■ **Exercise**
What the answer must contain is every line of the records, exactly, with no pictures.

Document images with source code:
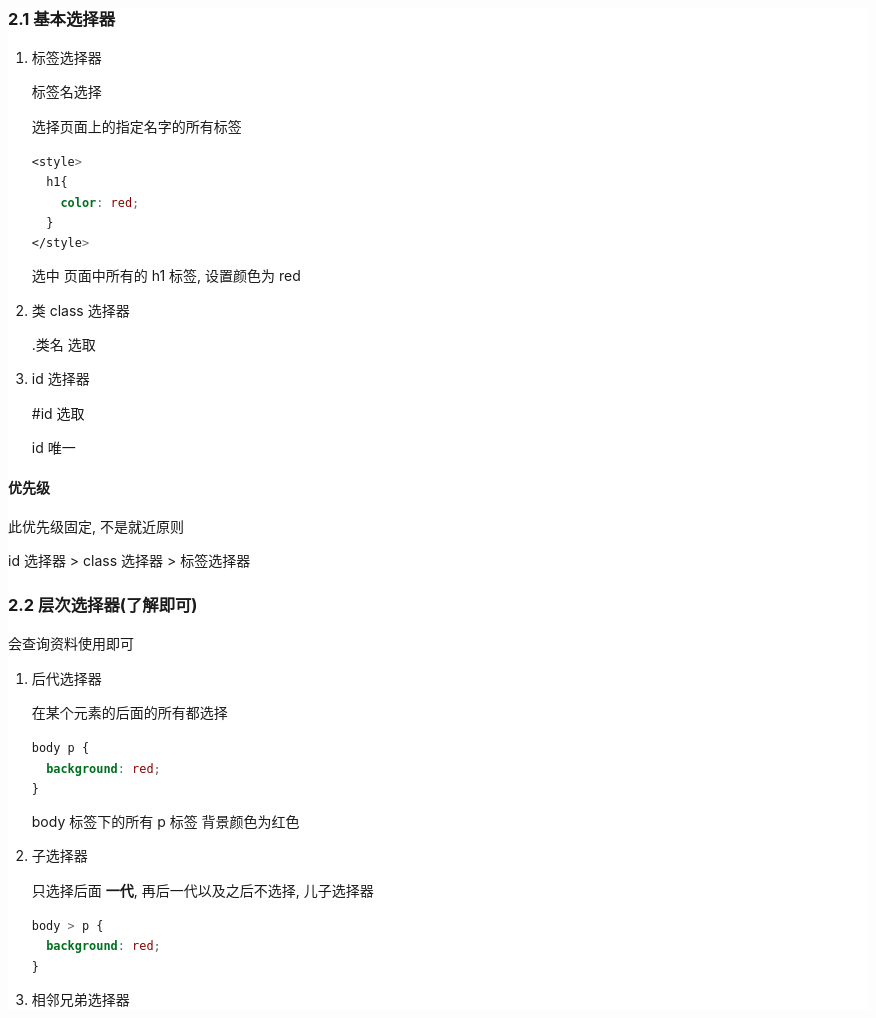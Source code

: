 ### 2.1 基本选择器

1. 标签选择器

   标签名选择

   选择页面上的指定名字的所有标签

   ```css
   <style>
     h1{
       color: red;
     }
   </style>
   ```

   选中 页面中所有的 h1 标签, 设置颜色为 red

2. 类 class 选择器

   .类名 选取

3. id 选择器

   #id 选取

   id 唯一

#### 优先级

此优先级固定, 不是就近原则

id 选择器 > class 选择器 > 标签选择器

### 2.2 层次选择器(了解即可)

会查询资料使用即可

1. 后代选择器

   在某个元素的后面的所有都选择

   ```css
   body p {
     background: red;
   }
   ```

   body 标签下的所有 p 标签 背景颜色为红色

2. 子选择器

   只选择后面 **一代**, 再后一代以及之后不选择, 儿子选择器

   ```css
   body > p {
     background: red;
   }
   ```

3. 相邻兄弟选择器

■ **Response**
Source code

: ### 2.1 基本选择器

1. 标签选择器

   标签名选择

   选择页面上的指定名字的所有标签

   ```css
   <style>
     h1{
       color: red;
     }
   </style>
   ```

   选中 页面中所有的 h1 标签, 设置颜色为 red

2. 类 class 选择器

   .类名 选取

3. id 选择器

   #id 选取

   id 唯一

#### 优先级

此优先级固定, 不是就近原则

id 选择器 > class 选择器 > 标签选择器

### 2.2 层次选择器(了解即可)

会查询资料使用即可

1. 后代选择器

   在某个元素的后面的所有都选择

   ```css
   body p {
     background: red;
   }
   ```

   body 标签下的所有 p 标签 背景颜色为红色

2. 子选择器

   只选择后面 **一代**, 再后一代以及之后不选择, 儿子选择器

   ```css
   body > p {
     background: red;
   }
   ```

3. 相邻兄弟选择器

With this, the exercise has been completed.